* _THE TASK_
All that should be output is the block of lines below from the line with "This document outlines" to the line with "1. Navigate to", both included, exactly as written.

[Dataset entries]
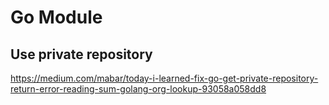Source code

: # Go Module

## Use private repository

https://medium.com/mabar/today-i-learned-fix-go-get-private-repository-return-error-reading-sum-golang-org-lookup-93058a058dd8
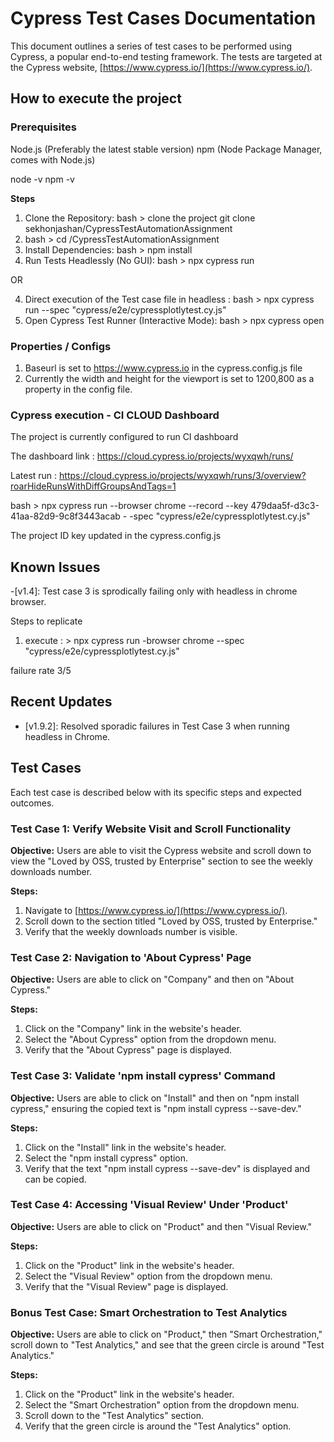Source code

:# Cypress Test Cases Documentation

This document outlines a series of test cases to be performed using Cypress, a popular end-to-end testing framework. The tests are targeted at the Cypress website, [https://www.cypress.io/](https://www.cypress.io/).

## How to execute the project 

### Prerequisites
Node.js (Preferably the latest stable version)
npm (Node Package Manager, comes with Node.js)

node -v
npm -v


**Steps**
1. Clone the Repository: bash > clone the project git clone sekhonjashan/CypressTestAutomationAssignment
2. bash > cd /CypressTestAutomationAssignment
3. Install Dependencies: bash > npm install
4. Run Tests Headlessly (No GUI): bash > npx cypress run

OR 

4. Direct execution of the Test case file in headless : bash > npx cypress run --spec "cypress/e2e/cypressplotlytest.cy.js"
5. Open Cypress Test Runner (Interactive Mode): bash > npx cypress open


### Properties / Configs

1. Baseurl is set to https://www.cypress.io in the cypress.config.js file
2. Currently the width and height for the viewport is set to 1200,800 as a property in the config file.

### Cypress execution - CI CLOUD Dashboard

The project is currently configured to run CI dashboard 

The dashboard link : https://cloud.cypress.io/projects/wyxqwh/runs/

Latest run : https://cloud.cypress.io/projects/wyxqwh/runs/3/overview?roarHideRunsWithDiffGroupsAndTags=1

bash > npx cypress run --browser chrome --record --key 479daa5f-d3c3-41aa-82d9-9c8f3443acab -
-spec "cypress/e2e/cypressplotlytest.cy.js"

The project ID key updated in the cypress.config.js


## Known Issues

-[v1.4]: Test case 3 is sprodically failing only with headless in chrome browser.

Steps to replicate 

1. execute : > npx cypress run -browser chrome --spec "cypress/e2e/cypressplotlytest.cy.js"

failure rate 3/5

## Recent Updates

- [v1.9.2]: Resolved sporadic failures in Test Case 3 when running headless in Chrome.

## Test Cases

Each test case is described below with its specific steps and expected outcomes.

### Test Case 1: Verify Website Visit and Scroll Functionality

**Objective:** Users are able to visit the Cypress website and scroll down to view the "Loved by OSS, trusted by Enterprise" section to see the weekly downloads number.

**Steps:**
1. Navigate to [https://www.cypress.io/](https://www.cypress.io/).
2. Scroll down to the section titled "Loved by OSS, trusted by Enterprise."
3. Verify that the weekly downloads number is visible.

### Test Case 2: Navigation to 'About Cypress' Page

**Objective:** Users are able to click on "Company" and then on "About Cypress."

**Steps:**
1. Click on the "Company" link in the website's header.
2. Select the "About Cypress" option from the dropdown menu.
3. Verify that the "About Cypress" page is displayed.

### Test Case 3: Validate 'npm install cypress' Command

**Objective:** Users are able to click on "Install" and then on "npm install cypress," ensuring the copied text is "npm install cypress --save-dev."

**Steps:**
1. Click on the "Install" link in the website's header.
2. Select the "npm install cypress" option.
3. Verify that the text "npm install cypress --save-dev" is displayed and can be copied.

### Test Case 4: Accessing 'Visual Review' Under 'Product'

**Objective:** Users are able to click on "Product" and then "Visual Review."

**Steps:**
1. Click on the "Product" link in the website's header.
2. Select the "Visual Review" option from the dropdown menu.
3. Verify that the "Visual Review" page is displayed.

### Bonus Test Case: Smart Orchestration to Test Analytics

**Objective:** Users are able to click on "Product," then "Smart Orchestration," scroll down to "Test Analytics," and see that the green circle is around "Test Analytics."

**Steps:**
1. Click on the "Product" link in the website's header.
2. Select the "Smart Orchestration" option from the dropdown menu.
3. Scroll down to the "Test Analytics" section.
4. Verify that the green circle is around the "Test Analytics" option.
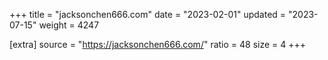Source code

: +++
title = "jacksonchen666.com"
date = "2023-02-01"
updated = "2023-07-15"
weight = 4247

[extra]
source = "https://jacksonchen666.com/"
ratio = 48
size = 4
+++
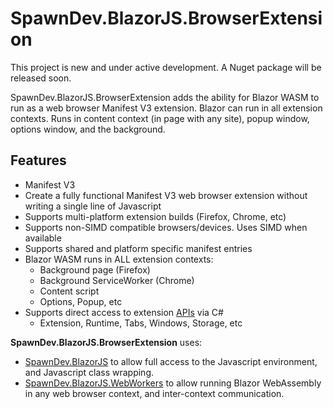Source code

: 
# SpawnDev.BlazorJS.BrowserExtension

This project is new and under active development. A Nuget package will be released soon.

SpawnDev.BlazorJS.BrowserExtension adds the ability for Blazor WASM to run as a web browser Manifest V3 extension. Blazor can run in all extension contexts. Runs in content context (in page with any site), popup window, options window, and the background.

## Features
- Manifest V3
- Create a fully functional Manifest V3 web browser extension without writing a single line of Javascript
- Supports multi-platform extension builds (Firefox, Chrome, etc)
- Supports non-SIMD compatible browsers/devices. Uses SIMD when available
- Supports shared and platform specific manifest entries
- Blazor WASM runs in ALL extension contexts: 
  - Background page (Firefox)
  - Background ServiceWorker (Chrome)
  - Content script
  - Options, Popup, etc
- Supports direct access to extension [APIs](https://developer.chrome.com/docs/extensions/reference/api) via C#
  - Extension, Runtime, Tabs, Windows, Storage, etc


**SpawnDev.BlazorJS.BrowserExtension** uses:  
- [SpawnDev.BlazorJS](https://github.com/LostBeard/SpawnDev.BlazorJS) to allow full access to the Javascript environment, and Javascript class wrapping.
- [SpawnDev.BlazorJS.WebWorkers](https://github.com/LostBeard/SpawnDev.BlazorJS.WebWorkers) to allow running Blazor WebAssembly in any web browser context, and inter-context communication.

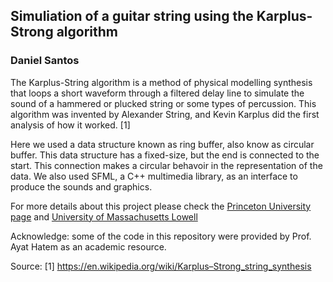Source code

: ## Simuliation of a guitar string using the Karplus-Strong algorithm
### Daniel Santos

The Karplus-String algorithm is a method of physical modelling synthesis that
loops a short waveform through a filtered delay line to simulate the sound of a
hammered or plucked string or some types of percussion. This algorithm was
invented by Alexander String, and Kevin Karplus did the first analysis of how it
worked. [1]

Here we used a data structure known as ring buffer, also know as circular
buffer. This data structure has a fixed-size, but the end is connected to the
start. This connection makes a circular behavoir in the representation of the
data.  We also used SFML, a C++ multimedia library, as an interface to produce
the sounds and graphics.

For more details about this project please check the [Princeton University page](http://www.cs.princeton.edu/courses/archive/spr15/cos126/assignments/guitar.html)
and [University of Massachusetts Lowell](http://www.cs.uml.edu/~ahatem/sp16/comp2040/assign/ps3-a.html)

Acknowledge: some of the code in this repository were provided by Prof. Ayat
Hatem as an academic resource.

Source:
[1] https://en.wikipedia.org/wiki/Karplus–Strong_string_synthesis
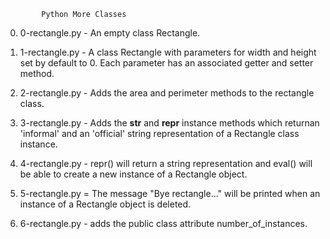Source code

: 			Python More Classes
0. 0-rectangle.py - An empty class Rectangle.

1. 1-rectangle.py - A class Rectangle with parameters for width and height set by default to 0. Each parameter has an associated getter and setter method.

2. 2-rectangle.py - Adds the area and perimeter methods to the rectangle class.

3. 3-rectangle.py - Adds the __str__ and __repr__ instance methods which returnan 'informal' and an 'official' string representation of a Rectangle class instance.

4. 4-rectangle.py - repr() will return a string representation and eval() will be able to create a new instance of a Rectangle object.

5. 5-rectangle.py = The message "Bye rectangle..." will be printed when an instance of a Rectangle object is deleted.

6. 6-rectangle.py - adds the public class attribute number_of_instances.
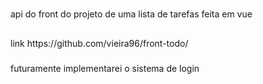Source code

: #
api do front do projeto de uma lista de tarefas feita em vue

##
<a>
link https://github.com/vieira96/front-todo/
</a>

### 

futuramente implementarei o sistema de login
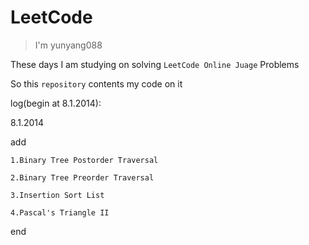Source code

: # LeetCode

> I'm yunyang088 

These days I am studying on solving `LeetCode Online Juage` Problems 

So this `repository` contents my code on it 

log(begin at 8.1.2014):

8.1.2014 

add 
    
    1.Binary Tree Postorder Traversal 
    
    2.Binary Tree Preorder Traversal 
    
    3.Insertion Sort List 
    
    4.Pascal's Triangle II


end

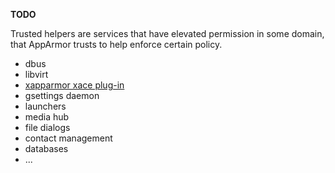 **TODO**

Trusted helpers are services that have elevated permission in some
domain, that AppArmor trusts to help enforce certain policy.

-   dbus
-   libvirt
-   [xapparmor xace plug-in](AppArmorXace)
-   gsettings daemon
-   launchers
-   media hub
-   file dialogs
-   contact management
-   databases
-   ...

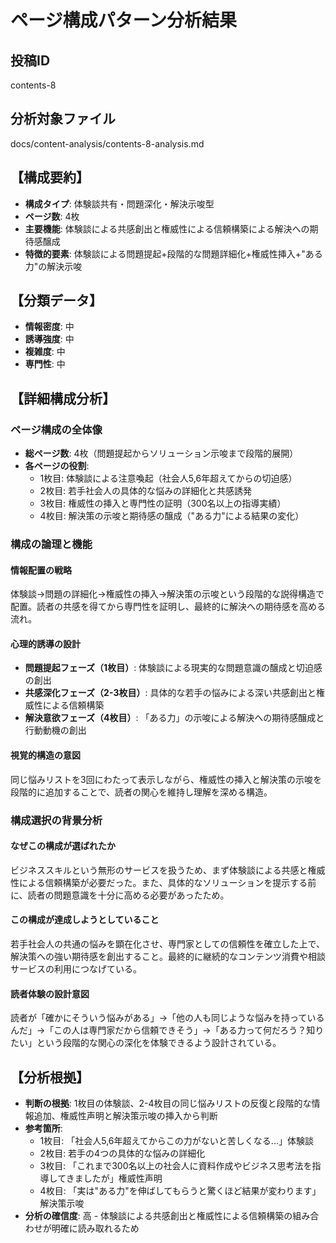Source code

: # ページ構成パターン分析結果

## 投稿ID
contents-8

## 分析対象ファイル
docs/content-analysis/contents-8-analysis.md

## 【構成要約】
- **構成タイプ**: 体験談共有・問題深化・解決示唆型
- **ページ数**: 4枚
- **主要機能**: 体験談による共感創出と権威性による信頼構築による解決への期待感醸成
- **特徴的要素**: 体験談による問題提起+段階的な問題詳細化+権威性挿入+"ある力"の解決示唆

## 【分類データ】
- **情報密度**: 中
- **誘導強度**: 中
- **複雑度**: 中
- **専門性**: 中

## 【詳細構成分析】

### ページ構成の全体像
- **総ページ数**: 4枚（問題提起からソリューション示唆まで段階的展開）
- **各ページの役割**:
  - 1枚目: 体験談による注意喚起（社会人5,6年超えてからの切迫感）
  - 2枚目: 若手社会人の具体的な悩みの詳細化と共感誘発
  - 3枚目: 権威性の挿入と専門性の証明（300名以上の指導実績）
  - 4枚目: 解決策の示唆と期待感の醸成（"ある力"による結果の変化）

### 構成の論理と機能

#### 情報配置の戦略
体験談→問題の詳細化→権威性の挿入→解決策の示唆という段階的な説得構造で配置。読者の共感を得てから専門性を証明し、最終的に解決への期待感を高める流れ。

#### 心理的誘導の設計
- **問題提起フェーズ（1枚目）**: 体験談による現実的な問題意識の醸成と切迫感の創出
- **共感深化フェーズ（2-3枚目）**: 具体的な若手の悩みによる深い共感創出と権威性による信頼構築
- **解決意欲フェーズ（4枚目）**: 「ある力」の示唆による解決への期待感醸成と行動動機の創出

#### 視覚的構造の意図
同じ悩みリストを3回にわたって表示しながら、権威性の挿入と解決策の示唆を段階的に追加することで、読者の関心を維持し理解を深める構造。

### 構成選択の背景分析

#### なぜこの構成が選ばれたか
ビジネススキルという無形のサービスを扱うため、まず体験談による共感と権威性による信頼構築が必要だった。また、具体的なソリューションを提示する前に、読者の問題意識を十分に高める必要があったため。

#### この構成が達成しようとしていること
若手社会人の共通の悩みを顕在化させ、専門家としての信頼性を確立した上で、解決策への強い期待感を創出すること。最終的に継続的なコンテンツ消費や相談サービスの利用につなげている。

#### 読者体験の設計意図
読者が「確かにそういう悩みがある」→「他の人も同じような悩みを持っているんだ」→「この人は専門家だから信頼できそう」→「ある力って何だろう？知りたい」という段階的な関心の深化を体験できるよう設計されている。

## 【分析根拠】
- **判断の根拠**: 1枚目の体験談、2-4枚目の同じ悩みリストの反復と段階的な情報追加、権威性声明と解決策示唆の挿入から判断
- **参考箇所**: 
  - 1枚目: 「社会人5,6年超えてからこの力がないと苦しくなる...」体験談
  - 2枚目: 若手の4つの具体的な悩みの詳細化
  - 3枚目: 「これまで300名以上の社会人に資料作成やビジネス思考法を指導してきましたが」権威性声明
  - 4枚目: 「実は"ある力"を伸ばしてもらうと驚くほど結果が変わります」解決策示唆
- **分析の確信度**: 高 - 体験談による共感創出と権威性による信頼構築の組み合わせが明確に読み取れるため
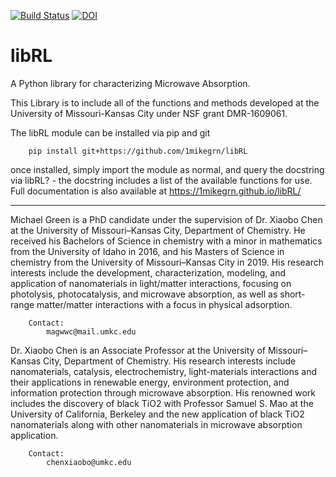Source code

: [![Build Status](https://travis-ci.com/1mikegrn/libRL.svg?branch=master)](https://travis-ci.com/1mikegrn/libRL)
[![DOI](https://joss.theoj.org/papers/10.21105/joss.01868/status.svg)](https://doi.org/10.21105/joss.01868)

# libRL
A Python library for characterizing Microwave Absorption.

This Library is to include all of the functions and methods developed at the University of Missouri-Kansas City 
under NSF grant DMR-1609061.

The libRL module can be installed via pip and git

        pip install git+https://github.com/1mikegrn/libRL

once installed, simply import the module as normal, and query the
docstring via libRL? - the docstring includes a list of the available
functions for use. Full documentation is also available at
https://1mikegrn.github.io/libRL/ 

--------------------------------

Michael Green is a PhD candidate under the supervision of Dr. Xiaobo Chen at the University of Missouri–Kansas City,
Department of Chemistry. He received his Bachelors of Science in chemistry with a minor in mathematics from the
University of Idaho in 2016, and his Masters of Science in chemistry from the University of Missouri–Kansas City in 2019.
His research interests include the development, characterization, modeling, and application of nanomaterials in
light/matter interactions, focusing on photolysis, photocatalysis, and microwave absorption, as well as 
short-range matter/matter interactions with a focus in physical adsorption.
        
        Contact:
            magwwc@mail.umkc.edu

Dr. Xiaobo Chen is an Associate Professor at the University of Missouri–Kansas City, Department of Chemistry. 
His research interests include nanomaterials, catalysis, electrochemistry, light-materials interactions and 
their applications in renewable energy, environment protection, and information protection through microwave 
absorption. His renowned work includes the discovery of black TiO2 with Professor Samuel S. Mao at the 
University of California, Berkeley and the new application of black TiO2 nanomaterials along with other nanomaterials 
in microwave absorption application.
        
        Contact:
            chenxiaobo@umkc.edu
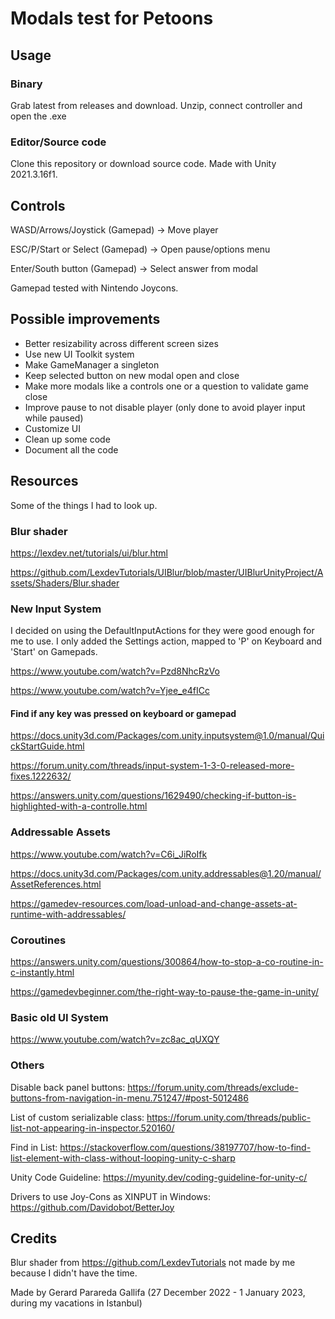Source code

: # Modals test for Petoons 

## Usage
### Binary
Grab latest from releases and download. Unzip, connect controller and open the .exe

### Editor/Source code
Clone this repository or download source code. Made with Unity 2021.3.16f1.

## Controls
WASD/Arrows/Joystick (Gamepad) -> Move player

ESC/P/Start or Select (Gamepad) -> Open pause/options menu

Enter/South button (Gamepad) -> Select answer from modal

Gamepad tested with Nintendo Joycons.

## Possible improvements
- Better resizability across different screen sizes
- Use new UI Toolkit system
- Make GameManager a singleton
- Keep selected button on new modal open and close
- Make more modals like a controls one or a question to validate game close
- Improve pause to not disable player (only done to avoid player input while paused)
- Customize UI
- Clean up some code
- Document all the code

## Resources
Some of the things I had to look up.

### Blur shader
https://lexdev.net/tutorials/ui/blur.html

https://github.com/LexdevTutorials/UIBlur/blob/master/UIBlurUnityProject/Assets/Shaders/Blur.shader

### New Input System
I decided on using the DefaultInputActions for they were good enough for me to use. I only added the Settings action, mapped to 'P' on Keyboard and 'Start' on Gamepads.

https://www.youtube.com/watch?v=Pzd8NhcRzVo

https://www.youtube.com/watch?v=Yjee_e4fICc

#### Find if any key was pressed on keyboard or gamepad
https://docs.unity3d.com/Packages/com.unity.inputsystem@1.0/manual/QuickStartGuide.html

https://forum.unity.com/threads/input-system-1-3-0-released-more-fixes.1222632/

https://answers.unity.com/questions/1629490/checking-if-button-is-highlighted-with-a-controlle.html

### Addressable Assets
https://www.youtube.com/watch?v=C6i_JiRoIfk

https://docs.unity3d.com/Packages/com.unity.addressables@1.20/manual/AssetReferences.html

https://gamedev-resources.com/load-unload-and-change-assets-at-runtime-with-addressables/

### Coroutines
https://answers.unity.com/questions/300864/how-to-stop-a-co-routine-in-c-instantly.html

https://gamedevbeginner.com/the-right-way-to-pause-the-game-in-unity/

### Basic old UI System
https://www.youtube.com/watch?v=zc8ac_qUXQY

### Others
Disable back panel buttons: https://forum.unity.com/threads/exclude-buttons-from-navigation-in-menu.751247/#post-5012486

List of custom serializable class: https://forum.unity.com/threads/public-list-not-appearing-in-inspector.520160/

Find in List: https://stackoverflow.com/questions/38197707/how-to-find-list-element-with-class-without-looping-unity-c-sharp

Unity Code Guideline: https://myunity.dev/coding-guideline-for-unity-c/

Drivers to use Joy-Cons as XINPUT in Windows: https://github.com/Davidobot/BetterJoy


## Credits
Blur shader from https://github.com/LexdevTutorials not made by me because I didn't have the time.

Made by Gerard Parareda Gallifa
(27 December 2022 - 1 January 2023, during my vacations in Istanbul)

* _RESULT_
This document outlines a series of test cases to be performed using Cypress, a popular end-to-end testing framework. The tests are targeted at the Cypress website, [https://www.cypress.io/](https://www.cypress.io/).

## How to execute the project 

### Prerequisites
Node.js (Preferably the latest stable version)
npm (Node Package Manager, comes with Node.js)

node -v
npm -v


**Steps**
1. Clone the Repository: bash > clone the project git clone sekhonjashan/CypressTestAutomationAssignment
2. bash > cd /CypressTestAutomationAssignment
3. Install Dependencies: bash > npm install
4. Run Tests Headlessly (No GUI): bash > npx cypress run

OR 

4. Direct execution of the Test case file in headless : bash > npx cypress run --spec "cypress/e2e/cypressplotlytest.cy.js"
5. Open Cypress Test Runner (Interactive Mode): bash > npx cypress open


### Properties / Configs

1. Baseurl is set to https://www.cypress.io in the cypress.config.js file
2. Currently the width and height for the viewport is set to 1200,800 as a property in the config file.

### Cypress execution - CI CLOUD Dashboard

The project is currently configured to run CI dashboard 

The dashboard link : https://cloud.cypress.io/projects/wyxqwh/runs/

Latest run : https://cloud.cypress.io/projects/wyxqwh/runs/3/overview?roarHideRunsWithDiffGroupsAndTags=1

bash > npx cypress run --browser chrome --record --key 479daa5f-d3c3-41aa-82d9-9c8f3443acab -
-spec "cypress/e2e/cypressplotlytest.cy.js"

The project ID key updated in the cypress.config.js


## Known Issues

-[v1.4]: Test case 3 is sprodically failing only with headless in chrome browser.

Steps to replicate 

1. execute : > npx cypress run -browser chrome --spec "cypress/e2e/cypressplotlytest.cy.js"

failure rate 3/5

## Recent Updates

- [v1.9.2]: Resolved sporadic failures in Test Case 3 when running headless in Chrome.

## Test Cases

Each test case is described below with its specific steps and expected outcomes.

### Test Case 1: Verify Website Visit and Scroll Functionality

**Objective:** Users are able to visit the Cypress website and scroll down to view the "Loved by OSS, trusted by Enterprise" section to see the weekly downloads number.

**Steps:**
1. Navigate to [https://www.cypress.io/](https://www.cypress.io/).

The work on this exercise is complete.